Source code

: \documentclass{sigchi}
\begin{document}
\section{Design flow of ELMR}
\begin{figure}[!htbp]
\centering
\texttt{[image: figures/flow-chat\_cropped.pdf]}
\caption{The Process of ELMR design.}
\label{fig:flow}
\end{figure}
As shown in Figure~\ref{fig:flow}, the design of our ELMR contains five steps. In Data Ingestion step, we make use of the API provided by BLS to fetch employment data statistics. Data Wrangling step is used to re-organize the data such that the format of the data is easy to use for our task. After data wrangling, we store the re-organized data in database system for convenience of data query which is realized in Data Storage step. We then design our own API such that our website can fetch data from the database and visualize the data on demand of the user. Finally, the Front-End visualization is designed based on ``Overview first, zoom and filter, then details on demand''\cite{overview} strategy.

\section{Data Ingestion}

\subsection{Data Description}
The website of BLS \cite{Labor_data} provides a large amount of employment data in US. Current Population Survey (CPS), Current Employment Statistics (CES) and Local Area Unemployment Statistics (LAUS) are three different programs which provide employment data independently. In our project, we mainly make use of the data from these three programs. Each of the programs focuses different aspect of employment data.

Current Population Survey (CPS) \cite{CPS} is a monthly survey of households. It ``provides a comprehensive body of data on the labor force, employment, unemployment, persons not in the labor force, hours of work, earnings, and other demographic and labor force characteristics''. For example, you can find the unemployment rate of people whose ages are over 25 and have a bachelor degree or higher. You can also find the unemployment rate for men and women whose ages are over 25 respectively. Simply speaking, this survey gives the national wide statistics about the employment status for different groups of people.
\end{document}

Instructions to follow: Could you print, word for word, the line containing "groups of people." and every line after it through the end of the records, and nothing else?

Written reply:
Current Population Survey (CPS) \cite{CPS} is a monthly survey of households. It ``provides a comprehensive body of data on the labor force, employment, unemployment, persons not in the labor force, hours of work, earnings, and other demographic and labor force characteristics''. For example, you can find the unemployment rate of people whose ages are over 25 and have a bachelor degree or higher. You can also find the unemployment rate for men and women whose ages are over 25 respectively. Simply speaking, this survey gives the national wide statistics about the employment status for different groups of people.
\end{document}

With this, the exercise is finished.